Contexto regulatorio
Las nuevas medidas encajan lógicamente en el panorama general de regulación iniciado tras la firma por el presidente de la ley sobre la regulación integral de las criptomonedas. El documento establece reglas para casas de cambio, depositarios y participantes del mercado, así como las condiciones para la compra de activos digitales por parte de inversores. Recordemos que para compradores no calificados, el Banco Central ha fijado un límite de 300 000 rublos anuales para la adquisición de activos a través de un solo intermediario.

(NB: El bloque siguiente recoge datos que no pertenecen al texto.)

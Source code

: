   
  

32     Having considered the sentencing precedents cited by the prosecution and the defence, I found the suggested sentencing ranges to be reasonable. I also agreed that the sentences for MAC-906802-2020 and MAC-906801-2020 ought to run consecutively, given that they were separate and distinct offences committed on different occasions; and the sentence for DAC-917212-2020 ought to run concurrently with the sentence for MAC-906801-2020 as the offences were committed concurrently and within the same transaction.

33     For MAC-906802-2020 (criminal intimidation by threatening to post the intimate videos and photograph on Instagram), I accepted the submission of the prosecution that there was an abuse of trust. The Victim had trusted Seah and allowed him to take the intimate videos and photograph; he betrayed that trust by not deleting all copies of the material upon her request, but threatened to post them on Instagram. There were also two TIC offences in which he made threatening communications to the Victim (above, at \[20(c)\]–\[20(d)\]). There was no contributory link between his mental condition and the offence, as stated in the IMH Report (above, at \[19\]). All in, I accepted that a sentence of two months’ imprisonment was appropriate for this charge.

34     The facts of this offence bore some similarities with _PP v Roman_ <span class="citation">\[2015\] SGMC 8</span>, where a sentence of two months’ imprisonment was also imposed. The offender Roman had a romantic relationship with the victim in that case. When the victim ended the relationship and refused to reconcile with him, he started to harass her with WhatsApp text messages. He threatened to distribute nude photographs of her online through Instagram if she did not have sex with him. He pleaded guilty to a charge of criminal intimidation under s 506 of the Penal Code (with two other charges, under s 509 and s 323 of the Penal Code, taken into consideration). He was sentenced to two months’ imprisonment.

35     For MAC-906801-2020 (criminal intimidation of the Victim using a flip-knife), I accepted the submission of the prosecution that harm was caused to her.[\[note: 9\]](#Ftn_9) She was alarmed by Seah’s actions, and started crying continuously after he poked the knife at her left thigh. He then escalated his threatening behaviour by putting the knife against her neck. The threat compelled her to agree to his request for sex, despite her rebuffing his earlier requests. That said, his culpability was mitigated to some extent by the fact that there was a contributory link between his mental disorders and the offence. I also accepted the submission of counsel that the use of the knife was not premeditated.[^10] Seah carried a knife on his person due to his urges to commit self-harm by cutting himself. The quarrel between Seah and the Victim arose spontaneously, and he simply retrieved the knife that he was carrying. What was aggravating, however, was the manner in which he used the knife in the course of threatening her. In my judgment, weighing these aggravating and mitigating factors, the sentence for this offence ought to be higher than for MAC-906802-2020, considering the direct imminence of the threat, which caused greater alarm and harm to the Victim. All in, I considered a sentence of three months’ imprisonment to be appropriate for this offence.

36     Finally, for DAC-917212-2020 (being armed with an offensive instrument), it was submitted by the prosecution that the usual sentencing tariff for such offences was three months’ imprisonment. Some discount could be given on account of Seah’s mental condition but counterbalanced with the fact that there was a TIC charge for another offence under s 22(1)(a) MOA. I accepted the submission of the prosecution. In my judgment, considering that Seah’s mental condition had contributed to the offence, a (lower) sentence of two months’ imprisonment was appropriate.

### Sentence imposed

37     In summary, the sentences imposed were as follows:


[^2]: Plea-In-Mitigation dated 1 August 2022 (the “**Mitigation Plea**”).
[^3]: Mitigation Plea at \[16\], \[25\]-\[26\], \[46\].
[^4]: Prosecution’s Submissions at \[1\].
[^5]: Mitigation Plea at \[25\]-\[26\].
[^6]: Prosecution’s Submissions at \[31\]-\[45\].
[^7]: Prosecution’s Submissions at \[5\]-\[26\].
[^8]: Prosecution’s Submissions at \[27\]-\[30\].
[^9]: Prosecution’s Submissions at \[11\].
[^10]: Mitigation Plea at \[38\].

La industria ya está expresando quejas sobre ciertas normas, por ejemplo, sobre el artículo relativo a la concesión de moneda digital en préstamo, donde los mineros y los propietarios privados de grandes carteras quedaron fuera de la lista de participantes permitidos. Sin embargo, en mi opinión, es precisamente el control del misselling lo que se convertirá en la herramienta que determinará la rigidez real de la nueva regulación. La ley establece el marco, pero los actos subordinados del Banco Central y su aplicación práctica mostrarán hasta qué punto el mercado está preparado para trabajar de manera transparente con el inversor minorista.
Mi conclusión: la iniciativa del Banco Central es oportuna. Sin la lucha contra el misselling, la legalización del mercado de criptomonedas corre el riesgo de convertirse en la legalización de abusos. La cuestión es solo cuán rápido podrá el regulador construir un sistema de supervisión efectivo que no ahogue a la naciente industria con burocracia.